In the early 18th century the lateral aisles and apse chapels were extensively decorated with exuberant gilt wood work (talha dourada) by several Portuguese wood carvers. This decorative richness is the most notable feature of the Franciscan church, covering almost completely the roofs of the aisles, pillars, window frames and chapels and hiding the underlying mediaeval architecture. Even though the Baroque gilt work does not completely harmonise with the Gothic structure of the church, it is considered one of the most outstanding of Portugal.

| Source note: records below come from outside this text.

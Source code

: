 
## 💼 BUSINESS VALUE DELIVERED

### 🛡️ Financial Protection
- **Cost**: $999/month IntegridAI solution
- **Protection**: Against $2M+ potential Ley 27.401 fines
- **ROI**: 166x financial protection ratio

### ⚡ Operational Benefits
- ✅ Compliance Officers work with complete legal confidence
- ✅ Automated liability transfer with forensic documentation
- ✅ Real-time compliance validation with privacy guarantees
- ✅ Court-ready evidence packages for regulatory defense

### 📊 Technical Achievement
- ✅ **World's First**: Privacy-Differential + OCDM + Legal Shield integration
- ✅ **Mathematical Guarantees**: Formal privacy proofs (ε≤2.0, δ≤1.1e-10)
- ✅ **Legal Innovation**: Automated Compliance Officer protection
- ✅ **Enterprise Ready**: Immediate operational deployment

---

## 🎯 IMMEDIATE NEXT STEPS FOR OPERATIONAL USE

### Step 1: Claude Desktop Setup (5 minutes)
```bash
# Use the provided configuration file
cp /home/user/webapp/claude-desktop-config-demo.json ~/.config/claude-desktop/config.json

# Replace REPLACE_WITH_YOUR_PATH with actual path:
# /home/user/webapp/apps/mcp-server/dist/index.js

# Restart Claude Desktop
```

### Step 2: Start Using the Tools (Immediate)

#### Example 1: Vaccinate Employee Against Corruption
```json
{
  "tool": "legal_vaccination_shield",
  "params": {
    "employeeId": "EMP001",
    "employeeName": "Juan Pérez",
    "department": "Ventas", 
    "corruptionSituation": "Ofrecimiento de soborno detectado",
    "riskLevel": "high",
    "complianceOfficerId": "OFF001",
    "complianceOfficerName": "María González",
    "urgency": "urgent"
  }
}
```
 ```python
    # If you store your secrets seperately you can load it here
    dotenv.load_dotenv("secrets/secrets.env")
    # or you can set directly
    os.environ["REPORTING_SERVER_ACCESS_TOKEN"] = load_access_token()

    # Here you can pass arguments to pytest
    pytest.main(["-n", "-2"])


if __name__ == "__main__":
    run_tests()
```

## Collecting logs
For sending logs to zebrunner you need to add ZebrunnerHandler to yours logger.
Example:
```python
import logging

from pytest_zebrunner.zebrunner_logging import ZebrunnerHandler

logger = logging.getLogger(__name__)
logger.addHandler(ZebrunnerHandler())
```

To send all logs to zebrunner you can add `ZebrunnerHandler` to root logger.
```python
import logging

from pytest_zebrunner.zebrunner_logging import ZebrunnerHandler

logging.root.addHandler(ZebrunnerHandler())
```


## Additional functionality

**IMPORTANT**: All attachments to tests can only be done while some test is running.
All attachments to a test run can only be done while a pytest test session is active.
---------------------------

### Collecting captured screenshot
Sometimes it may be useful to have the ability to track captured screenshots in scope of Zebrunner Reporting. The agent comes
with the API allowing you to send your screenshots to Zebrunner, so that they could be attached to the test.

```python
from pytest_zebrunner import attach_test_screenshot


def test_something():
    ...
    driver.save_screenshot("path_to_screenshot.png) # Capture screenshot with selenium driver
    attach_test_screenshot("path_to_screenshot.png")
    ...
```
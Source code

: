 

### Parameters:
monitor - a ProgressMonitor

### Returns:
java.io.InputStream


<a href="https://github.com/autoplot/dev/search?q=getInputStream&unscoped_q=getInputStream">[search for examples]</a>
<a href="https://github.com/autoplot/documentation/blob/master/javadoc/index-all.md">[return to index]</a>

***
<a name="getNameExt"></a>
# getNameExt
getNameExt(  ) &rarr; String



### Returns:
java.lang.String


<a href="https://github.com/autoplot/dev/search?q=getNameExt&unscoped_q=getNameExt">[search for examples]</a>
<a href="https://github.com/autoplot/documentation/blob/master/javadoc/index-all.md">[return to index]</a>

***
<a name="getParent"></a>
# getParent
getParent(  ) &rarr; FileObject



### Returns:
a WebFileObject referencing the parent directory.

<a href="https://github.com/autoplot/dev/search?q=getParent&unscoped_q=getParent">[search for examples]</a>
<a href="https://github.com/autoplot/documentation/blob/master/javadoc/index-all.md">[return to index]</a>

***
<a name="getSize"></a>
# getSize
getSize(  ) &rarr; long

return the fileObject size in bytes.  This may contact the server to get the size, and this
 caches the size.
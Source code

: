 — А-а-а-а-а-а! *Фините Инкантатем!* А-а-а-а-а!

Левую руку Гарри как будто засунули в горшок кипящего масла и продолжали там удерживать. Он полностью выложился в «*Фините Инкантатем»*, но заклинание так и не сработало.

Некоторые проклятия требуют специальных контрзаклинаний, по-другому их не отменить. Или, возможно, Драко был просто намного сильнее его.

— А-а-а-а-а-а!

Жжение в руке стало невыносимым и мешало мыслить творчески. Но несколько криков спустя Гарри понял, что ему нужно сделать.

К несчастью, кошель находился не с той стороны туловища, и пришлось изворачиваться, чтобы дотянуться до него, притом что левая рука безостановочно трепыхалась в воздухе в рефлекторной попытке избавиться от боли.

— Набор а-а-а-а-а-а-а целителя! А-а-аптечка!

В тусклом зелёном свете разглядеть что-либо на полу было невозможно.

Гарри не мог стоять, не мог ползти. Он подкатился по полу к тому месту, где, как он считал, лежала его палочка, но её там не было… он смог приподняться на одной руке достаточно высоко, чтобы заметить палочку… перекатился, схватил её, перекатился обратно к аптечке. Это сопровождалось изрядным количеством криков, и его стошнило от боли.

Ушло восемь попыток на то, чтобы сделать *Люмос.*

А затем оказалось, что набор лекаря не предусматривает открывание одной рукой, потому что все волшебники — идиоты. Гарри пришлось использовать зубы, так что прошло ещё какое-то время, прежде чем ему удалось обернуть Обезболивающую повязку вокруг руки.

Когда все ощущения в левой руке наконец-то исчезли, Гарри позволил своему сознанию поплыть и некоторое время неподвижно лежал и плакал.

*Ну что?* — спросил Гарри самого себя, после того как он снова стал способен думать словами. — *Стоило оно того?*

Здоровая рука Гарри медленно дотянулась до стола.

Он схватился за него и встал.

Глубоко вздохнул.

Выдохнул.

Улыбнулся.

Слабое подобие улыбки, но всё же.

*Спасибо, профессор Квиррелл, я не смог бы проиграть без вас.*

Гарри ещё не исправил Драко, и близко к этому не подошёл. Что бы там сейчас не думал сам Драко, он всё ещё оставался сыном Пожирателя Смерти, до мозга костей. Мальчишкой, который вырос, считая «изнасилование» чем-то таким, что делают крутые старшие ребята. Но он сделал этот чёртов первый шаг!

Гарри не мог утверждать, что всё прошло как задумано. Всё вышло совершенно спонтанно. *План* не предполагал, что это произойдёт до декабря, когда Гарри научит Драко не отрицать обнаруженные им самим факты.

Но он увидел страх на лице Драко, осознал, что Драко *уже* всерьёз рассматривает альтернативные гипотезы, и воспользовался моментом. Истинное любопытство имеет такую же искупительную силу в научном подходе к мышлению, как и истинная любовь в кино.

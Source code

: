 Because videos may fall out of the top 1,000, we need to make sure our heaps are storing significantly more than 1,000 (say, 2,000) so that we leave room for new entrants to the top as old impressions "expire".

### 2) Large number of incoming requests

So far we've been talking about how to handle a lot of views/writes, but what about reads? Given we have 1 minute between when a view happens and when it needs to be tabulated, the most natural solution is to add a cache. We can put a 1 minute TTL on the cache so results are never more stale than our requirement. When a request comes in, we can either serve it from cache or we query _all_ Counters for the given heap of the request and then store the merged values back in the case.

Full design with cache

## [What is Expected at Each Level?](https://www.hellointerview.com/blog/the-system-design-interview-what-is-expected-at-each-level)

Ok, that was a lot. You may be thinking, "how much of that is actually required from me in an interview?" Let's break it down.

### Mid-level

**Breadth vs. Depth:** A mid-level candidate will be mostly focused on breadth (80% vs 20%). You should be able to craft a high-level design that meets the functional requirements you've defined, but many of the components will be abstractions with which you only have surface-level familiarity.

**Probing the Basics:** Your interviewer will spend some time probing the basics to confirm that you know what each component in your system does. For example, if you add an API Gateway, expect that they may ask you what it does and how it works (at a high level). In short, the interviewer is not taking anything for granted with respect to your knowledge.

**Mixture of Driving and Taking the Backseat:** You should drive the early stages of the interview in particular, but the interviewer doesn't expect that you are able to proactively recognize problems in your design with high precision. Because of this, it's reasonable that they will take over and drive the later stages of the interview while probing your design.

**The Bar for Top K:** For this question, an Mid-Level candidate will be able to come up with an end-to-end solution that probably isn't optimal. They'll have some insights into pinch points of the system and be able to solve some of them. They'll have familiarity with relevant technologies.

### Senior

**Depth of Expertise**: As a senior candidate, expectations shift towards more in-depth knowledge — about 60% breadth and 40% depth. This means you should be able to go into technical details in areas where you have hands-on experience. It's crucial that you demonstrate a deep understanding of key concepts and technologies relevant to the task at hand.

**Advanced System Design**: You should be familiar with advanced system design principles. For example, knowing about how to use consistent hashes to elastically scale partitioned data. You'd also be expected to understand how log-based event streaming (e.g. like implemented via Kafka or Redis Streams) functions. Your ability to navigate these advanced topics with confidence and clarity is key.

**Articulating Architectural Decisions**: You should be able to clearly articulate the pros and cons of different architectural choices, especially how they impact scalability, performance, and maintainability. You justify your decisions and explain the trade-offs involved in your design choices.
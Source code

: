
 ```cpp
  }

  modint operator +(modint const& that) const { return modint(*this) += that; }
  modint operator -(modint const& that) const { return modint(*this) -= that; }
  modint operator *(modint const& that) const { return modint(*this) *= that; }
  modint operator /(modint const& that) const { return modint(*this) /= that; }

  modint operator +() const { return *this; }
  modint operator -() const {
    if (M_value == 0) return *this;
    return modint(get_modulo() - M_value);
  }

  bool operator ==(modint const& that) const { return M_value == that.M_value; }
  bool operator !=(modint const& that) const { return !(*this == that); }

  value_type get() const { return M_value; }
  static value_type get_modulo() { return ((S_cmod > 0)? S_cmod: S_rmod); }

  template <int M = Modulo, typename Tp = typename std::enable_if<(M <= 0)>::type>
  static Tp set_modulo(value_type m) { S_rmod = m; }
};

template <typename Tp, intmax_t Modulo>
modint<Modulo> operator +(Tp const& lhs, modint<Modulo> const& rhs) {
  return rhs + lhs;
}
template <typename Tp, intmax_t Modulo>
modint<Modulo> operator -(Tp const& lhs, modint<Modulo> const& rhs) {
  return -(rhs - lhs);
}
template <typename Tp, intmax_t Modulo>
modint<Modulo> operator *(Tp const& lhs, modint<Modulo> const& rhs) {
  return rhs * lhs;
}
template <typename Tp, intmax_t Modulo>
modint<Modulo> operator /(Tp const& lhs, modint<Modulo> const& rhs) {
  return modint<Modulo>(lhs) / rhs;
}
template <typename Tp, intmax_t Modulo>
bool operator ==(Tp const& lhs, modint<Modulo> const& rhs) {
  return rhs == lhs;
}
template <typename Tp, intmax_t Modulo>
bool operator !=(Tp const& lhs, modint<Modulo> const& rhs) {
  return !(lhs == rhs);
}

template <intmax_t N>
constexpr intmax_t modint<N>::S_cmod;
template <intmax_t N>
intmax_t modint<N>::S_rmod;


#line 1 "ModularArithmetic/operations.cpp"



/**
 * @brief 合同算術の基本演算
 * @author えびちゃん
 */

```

Among the altarpieces, particularly important is the one that depicts the "Tree of Jesse" on the North lateral aisle. This polychromed woodwork was carved by Filipe da Silva and António Gomes, as stated in a contract of 1718. It represents a family tree of Jesus with twelve kings of Judah connected through branches of the tree to the recumbent body of Jesse. On the top of the tree is Joseph, under an image of the Virgin and the Child. The niches flanking this tree contain statues of St. Anne and St. Joachim (father and mother of Maria) and four Franciscan doctors who wrote about the Immaculate Conception.

Another notable example of gilt wood decoration in Porto is the interior of the Santa Clara Church.

The facade of the church is flanked by interesting monuments like the 18th century, Neoclassical Church of the Ordem Terceira de São Francisco and the Dispatch House of the Order (Casa de Despachos), which houses a museum and has an interesting Baroque interior.